EXTRACTED RECORDS: Begin
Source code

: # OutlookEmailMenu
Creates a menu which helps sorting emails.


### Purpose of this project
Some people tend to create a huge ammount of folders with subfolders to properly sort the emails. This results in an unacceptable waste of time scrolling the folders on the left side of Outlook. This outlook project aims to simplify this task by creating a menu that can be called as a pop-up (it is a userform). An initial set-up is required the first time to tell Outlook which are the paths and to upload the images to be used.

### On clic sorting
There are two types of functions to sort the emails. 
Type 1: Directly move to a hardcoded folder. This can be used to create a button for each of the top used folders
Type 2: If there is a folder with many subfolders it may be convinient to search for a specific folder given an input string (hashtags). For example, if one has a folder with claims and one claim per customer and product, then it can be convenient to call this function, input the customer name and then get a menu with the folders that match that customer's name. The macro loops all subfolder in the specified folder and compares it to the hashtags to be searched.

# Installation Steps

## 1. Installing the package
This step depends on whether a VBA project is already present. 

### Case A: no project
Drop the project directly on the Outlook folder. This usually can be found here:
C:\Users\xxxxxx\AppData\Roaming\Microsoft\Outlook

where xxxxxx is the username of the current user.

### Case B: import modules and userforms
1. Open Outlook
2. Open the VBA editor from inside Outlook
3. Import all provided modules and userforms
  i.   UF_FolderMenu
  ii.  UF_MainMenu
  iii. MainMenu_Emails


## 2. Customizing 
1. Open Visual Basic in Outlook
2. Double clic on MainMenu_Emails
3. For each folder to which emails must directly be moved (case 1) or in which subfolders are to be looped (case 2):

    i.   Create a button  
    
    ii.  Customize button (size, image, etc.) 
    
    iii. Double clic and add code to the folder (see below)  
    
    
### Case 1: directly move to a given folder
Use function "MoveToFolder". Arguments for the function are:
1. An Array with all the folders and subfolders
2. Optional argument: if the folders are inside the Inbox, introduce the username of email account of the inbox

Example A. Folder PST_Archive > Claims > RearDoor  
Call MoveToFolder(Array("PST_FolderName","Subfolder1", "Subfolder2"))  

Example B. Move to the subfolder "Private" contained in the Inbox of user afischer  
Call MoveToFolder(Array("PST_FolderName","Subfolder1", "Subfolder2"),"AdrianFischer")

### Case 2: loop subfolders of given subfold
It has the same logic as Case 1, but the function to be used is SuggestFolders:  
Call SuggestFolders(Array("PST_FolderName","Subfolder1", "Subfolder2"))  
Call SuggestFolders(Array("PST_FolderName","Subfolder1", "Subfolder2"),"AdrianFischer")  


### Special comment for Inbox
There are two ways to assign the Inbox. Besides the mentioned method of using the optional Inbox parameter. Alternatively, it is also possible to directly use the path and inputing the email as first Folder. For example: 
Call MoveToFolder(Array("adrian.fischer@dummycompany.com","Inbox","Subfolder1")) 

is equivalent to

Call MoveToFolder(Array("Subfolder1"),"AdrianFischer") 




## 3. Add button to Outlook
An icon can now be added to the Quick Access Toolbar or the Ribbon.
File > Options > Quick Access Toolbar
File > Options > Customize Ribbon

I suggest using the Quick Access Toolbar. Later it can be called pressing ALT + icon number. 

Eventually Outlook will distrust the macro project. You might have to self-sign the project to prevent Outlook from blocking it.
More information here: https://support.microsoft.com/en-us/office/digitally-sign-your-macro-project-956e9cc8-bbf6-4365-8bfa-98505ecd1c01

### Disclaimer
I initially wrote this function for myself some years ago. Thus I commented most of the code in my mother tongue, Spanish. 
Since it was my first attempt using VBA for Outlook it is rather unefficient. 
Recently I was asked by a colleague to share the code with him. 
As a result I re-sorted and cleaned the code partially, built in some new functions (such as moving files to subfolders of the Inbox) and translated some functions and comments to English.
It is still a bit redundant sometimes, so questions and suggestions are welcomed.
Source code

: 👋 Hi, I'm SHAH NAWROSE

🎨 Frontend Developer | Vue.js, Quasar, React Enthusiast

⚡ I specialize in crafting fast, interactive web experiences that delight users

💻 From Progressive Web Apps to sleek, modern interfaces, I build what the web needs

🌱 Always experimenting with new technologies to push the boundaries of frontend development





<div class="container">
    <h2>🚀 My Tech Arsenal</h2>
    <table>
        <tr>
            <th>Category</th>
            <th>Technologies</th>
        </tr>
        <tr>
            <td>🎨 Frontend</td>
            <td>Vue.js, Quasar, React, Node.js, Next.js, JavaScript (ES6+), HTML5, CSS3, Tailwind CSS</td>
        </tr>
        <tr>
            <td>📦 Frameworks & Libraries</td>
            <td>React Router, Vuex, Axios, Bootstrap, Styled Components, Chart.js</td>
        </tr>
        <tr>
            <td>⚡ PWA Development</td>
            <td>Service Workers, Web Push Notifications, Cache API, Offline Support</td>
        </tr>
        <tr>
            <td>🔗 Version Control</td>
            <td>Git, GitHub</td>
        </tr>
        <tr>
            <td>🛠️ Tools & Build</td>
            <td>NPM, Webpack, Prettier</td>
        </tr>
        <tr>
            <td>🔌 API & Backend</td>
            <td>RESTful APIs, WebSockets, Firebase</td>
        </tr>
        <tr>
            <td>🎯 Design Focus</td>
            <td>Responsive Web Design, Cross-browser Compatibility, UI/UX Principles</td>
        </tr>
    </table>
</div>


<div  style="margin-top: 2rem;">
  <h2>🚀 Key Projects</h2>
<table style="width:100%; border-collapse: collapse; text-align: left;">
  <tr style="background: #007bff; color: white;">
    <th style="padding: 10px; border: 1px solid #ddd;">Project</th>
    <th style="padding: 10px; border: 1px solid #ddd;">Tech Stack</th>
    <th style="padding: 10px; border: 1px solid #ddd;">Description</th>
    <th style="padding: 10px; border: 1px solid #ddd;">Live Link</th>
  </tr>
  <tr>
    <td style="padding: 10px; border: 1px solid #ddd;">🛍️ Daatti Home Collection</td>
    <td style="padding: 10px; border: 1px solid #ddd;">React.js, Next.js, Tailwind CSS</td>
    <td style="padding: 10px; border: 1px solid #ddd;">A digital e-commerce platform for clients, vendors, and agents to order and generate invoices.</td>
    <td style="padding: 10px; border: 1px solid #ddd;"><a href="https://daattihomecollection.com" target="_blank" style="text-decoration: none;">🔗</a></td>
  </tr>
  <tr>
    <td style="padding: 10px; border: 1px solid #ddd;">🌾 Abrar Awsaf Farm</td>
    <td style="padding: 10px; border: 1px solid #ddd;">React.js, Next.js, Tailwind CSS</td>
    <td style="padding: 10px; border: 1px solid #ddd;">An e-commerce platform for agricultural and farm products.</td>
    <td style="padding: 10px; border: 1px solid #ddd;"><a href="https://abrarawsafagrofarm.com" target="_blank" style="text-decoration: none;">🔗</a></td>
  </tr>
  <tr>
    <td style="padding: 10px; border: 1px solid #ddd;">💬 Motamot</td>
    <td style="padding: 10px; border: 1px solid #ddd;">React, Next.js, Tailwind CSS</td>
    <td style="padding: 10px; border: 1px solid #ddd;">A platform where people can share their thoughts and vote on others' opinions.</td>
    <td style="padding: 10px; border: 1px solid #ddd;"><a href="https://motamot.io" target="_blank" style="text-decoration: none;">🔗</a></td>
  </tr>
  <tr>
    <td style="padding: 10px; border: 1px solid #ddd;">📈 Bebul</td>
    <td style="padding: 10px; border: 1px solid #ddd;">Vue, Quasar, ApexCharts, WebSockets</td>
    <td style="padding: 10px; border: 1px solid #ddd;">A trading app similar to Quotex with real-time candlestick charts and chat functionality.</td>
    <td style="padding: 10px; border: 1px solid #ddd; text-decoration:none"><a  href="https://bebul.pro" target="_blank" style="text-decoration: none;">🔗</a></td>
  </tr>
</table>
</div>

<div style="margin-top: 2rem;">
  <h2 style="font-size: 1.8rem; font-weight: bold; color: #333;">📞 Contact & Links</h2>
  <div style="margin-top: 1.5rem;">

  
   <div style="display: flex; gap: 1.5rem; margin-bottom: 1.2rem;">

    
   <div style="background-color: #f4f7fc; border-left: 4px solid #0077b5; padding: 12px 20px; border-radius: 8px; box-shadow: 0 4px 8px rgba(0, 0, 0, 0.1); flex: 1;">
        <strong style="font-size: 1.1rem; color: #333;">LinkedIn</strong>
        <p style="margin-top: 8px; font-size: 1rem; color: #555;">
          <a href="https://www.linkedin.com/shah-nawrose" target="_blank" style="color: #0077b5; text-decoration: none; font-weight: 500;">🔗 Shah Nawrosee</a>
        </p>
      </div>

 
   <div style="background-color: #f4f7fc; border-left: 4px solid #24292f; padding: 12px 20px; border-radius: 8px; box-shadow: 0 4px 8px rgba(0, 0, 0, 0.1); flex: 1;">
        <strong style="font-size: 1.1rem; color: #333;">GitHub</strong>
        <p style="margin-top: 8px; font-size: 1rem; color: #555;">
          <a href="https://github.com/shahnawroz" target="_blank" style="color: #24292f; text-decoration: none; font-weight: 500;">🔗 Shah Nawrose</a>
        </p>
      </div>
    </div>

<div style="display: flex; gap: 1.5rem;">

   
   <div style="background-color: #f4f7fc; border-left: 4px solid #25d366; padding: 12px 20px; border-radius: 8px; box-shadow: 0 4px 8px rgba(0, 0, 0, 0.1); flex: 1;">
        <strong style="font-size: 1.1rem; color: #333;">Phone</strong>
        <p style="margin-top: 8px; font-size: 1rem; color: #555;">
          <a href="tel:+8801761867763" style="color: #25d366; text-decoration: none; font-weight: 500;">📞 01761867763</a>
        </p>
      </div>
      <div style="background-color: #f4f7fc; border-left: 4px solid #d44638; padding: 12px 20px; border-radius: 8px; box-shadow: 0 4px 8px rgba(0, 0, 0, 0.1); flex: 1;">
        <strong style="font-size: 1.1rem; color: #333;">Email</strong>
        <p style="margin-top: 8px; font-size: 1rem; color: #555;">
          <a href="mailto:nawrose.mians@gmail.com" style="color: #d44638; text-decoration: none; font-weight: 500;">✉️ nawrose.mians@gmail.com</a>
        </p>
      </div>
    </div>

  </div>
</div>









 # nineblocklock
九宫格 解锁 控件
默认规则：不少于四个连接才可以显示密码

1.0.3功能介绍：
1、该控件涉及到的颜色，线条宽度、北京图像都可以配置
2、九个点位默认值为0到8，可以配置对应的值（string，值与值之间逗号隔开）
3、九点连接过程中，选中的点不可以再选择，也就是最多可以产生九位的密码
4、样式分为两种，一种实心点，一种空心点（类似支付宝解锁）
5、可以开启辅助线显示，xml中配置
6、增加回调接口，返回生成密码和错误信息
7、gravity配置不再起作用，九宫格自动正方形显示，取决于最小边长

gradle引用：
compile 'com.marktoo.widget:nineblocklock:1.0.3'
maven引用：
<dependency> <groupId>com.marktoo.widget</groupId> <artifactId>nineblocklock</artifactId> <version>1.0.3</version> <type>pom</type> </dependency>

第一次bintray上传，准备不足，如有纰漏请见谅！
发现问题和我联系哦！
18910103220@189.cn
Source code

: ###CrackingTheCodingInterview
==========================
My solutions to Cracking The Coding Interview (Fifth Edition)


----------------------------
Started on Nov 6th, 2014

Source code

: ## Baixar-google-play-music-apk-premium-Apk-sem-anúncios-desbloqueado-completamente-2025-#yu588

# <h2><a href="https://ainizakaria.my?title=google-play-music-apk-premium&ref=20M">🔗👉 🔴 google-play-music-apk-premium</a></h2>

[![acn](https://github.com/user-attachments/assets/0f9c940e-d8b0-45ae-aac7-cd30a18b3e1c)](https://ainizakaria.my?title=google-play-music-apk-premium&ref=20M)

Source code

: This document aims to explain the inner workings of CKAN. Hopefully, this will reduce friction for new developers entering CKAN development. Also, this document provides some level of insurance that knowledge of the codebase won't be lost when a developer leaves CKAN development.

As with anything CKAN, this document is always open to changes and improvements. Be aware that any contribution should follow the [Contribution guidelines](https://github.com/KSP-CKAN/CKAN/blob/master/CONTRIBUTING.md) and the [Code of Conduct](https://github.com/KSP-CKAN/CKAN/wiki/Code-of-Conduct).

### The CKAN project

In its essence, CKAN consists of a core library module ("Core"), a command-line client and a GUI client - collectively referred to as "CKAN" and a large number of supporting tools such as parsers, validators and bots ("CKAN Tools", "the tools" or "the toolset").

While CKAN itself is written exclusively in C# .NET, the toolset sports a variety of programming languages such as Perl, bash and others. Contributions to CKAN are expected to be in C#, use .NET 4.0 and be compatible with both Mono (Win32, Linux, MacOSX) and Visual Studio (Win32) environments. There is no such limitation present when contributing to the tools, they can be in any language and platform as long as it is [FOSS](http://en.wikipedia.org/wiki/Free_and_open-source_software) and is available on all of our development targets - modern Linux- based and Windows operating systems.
EXTRACTED RECORDS: End
- WHAT IS REQUIRED -
Show, from the listing above, each line that contains the word "Toolbar".

- YOUR SOLUTION -
An icon can now be added to the Quick Access Toolbar or the Ribbon.
File > Options > Quick Access Toolbar
I suggest using the Quick Access Toolbar. Later it can be called pressing ALT + icon number. 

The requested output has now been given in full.